Setting up Nemotron-3-Nano-30B-A3B on dual RTX3090s was anything but straightforward. What should have been a simple model deployment became a week-long debugging session that revealed critical differences between inference frameworks and practical deployment realities.
The Initial Plan
Target Configuration
- Model: Nemotron-3-Nano-30B-A3B-Q6_K (31.2GB)
- Hardware: 2x RTX 3090 (48GB total VRAM)
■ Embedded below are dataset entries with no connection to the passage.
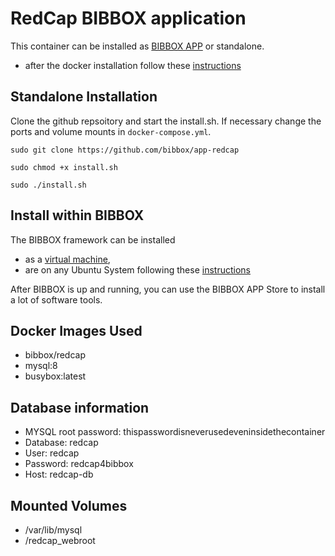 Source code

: # RedCap BIBBOX application

This container can be installed as [BIBBOX APP](http://bibbox.readthedocs.io/en/latest/ "BIBBOX App Store") or standalone. 


* after the docker installation follow these [instructions](INSTALL-APP.md)

## Standalone Installation

Clone the github repsoitory and start the install.sh. If necessary change the ports and volume mounts in `docker-compose.yml`.  

`sudo git clone https://github.com/bibbox/app-redcap`

`sudo chmod +x install.sh`

`sudo ./install.sh`


## Install within BIBBOX

The BIBBOX framework can be installed 
* as a [virtual machine](http://bibbox.bbmri-eric.eu/resources/machine/), 
* are on any Ubuntu System following these [instructions](http://bibbox.readthedocs.io/en/latest/)  

After BIBBOX is up and running, you can use the BIBBOX APP Store to install a lot of software tools. 

## Docker Images Used

- bibbox/redcap
- mysql:8
- busybox:latest
 
 
## Database information

- MYSQL root password: thispasswordisneverusedeveninsidethecontainer
- Database: redcap
- User: redcap
- Password: redcap4bibbox
- Host: redcap-db


## Mounted Volumes

- /var/lib/mysql
- /redcap_webroot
- Framework: Initially tried vLLM, ended up with llama.cpp
- Context: 65K tokens
- Goal: OpenAI-compatible API for OpenCode integration
The Discovery Process
Finding Existing Infrastructure
Lucky Discoveries
On first login to the system, I found existing infrastructure:
/home/tomwest/llama.cpp/build/bin/- Already compiled and ready- ~32GB of model blob in HuggingFace cache
- vLLM server from previous attempt running on port 8001
The Roadblocks: Problem by Problem
Problem #1: Framework Incompatibility
The Issue
vLLM refused to load the GGUF format model with cryptic error messages.
Root Cause
- vLLM: Supports Safetensors, older GGML format
- llama.cpp: Native GGUF support (optimized format)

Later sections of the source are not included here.